* **WHAT THIS TASK INVOLVES**
Say how many lines in the entries below have the word "coworkers" in them, giving only the number.

▼

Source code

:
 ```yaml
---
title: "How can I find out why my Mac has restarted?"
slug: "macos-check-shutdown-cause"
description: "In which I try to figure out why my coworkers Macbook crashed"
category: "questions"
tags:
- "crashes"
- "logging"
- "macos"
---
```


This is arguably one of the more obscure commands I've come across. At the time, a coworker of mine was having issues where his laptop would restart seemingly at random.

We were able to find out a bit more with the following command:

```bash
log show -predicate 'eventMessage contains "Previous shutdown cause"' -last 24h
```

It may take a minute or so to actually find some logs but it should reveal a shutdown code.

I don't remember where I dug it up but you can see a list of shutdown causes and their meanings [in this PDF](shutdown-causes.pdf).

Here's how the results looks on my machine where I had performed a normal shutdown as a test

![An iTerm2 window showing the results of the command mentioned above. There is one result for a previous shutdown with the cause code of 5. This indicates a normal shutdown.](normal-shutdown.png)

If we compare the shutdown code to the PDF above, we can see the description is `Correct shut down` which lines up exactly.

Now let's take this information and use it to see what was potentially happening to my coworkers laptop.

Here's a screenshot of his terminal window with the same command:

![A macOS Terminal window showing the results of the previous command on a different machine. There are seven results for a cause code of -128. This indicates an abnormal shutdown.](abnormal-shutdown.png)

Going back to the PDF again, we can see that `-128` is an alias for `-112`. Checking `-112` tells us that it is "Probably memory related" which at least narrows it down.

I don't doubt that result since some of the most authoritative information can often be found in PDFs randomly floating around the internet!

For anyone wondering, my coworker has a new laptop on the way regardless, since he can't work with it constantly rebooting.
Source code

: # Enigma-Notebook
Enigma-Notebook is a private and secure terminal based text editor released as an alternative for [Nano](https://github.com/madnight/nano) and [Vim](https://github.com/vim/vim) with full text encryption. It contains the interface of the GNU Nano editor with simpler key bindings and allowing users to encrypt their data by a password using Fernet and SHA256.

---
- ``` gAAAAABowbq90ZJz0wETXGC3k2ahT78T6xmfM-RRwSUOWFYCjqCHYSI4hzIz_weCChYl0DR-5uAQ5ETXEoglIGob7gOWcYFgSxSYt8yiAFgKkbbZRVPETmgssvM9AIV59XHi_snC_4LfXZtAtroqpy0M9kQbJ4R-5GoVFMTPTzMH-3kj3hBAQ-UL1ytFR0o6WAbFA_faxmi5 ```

▲

* **REPLY**
2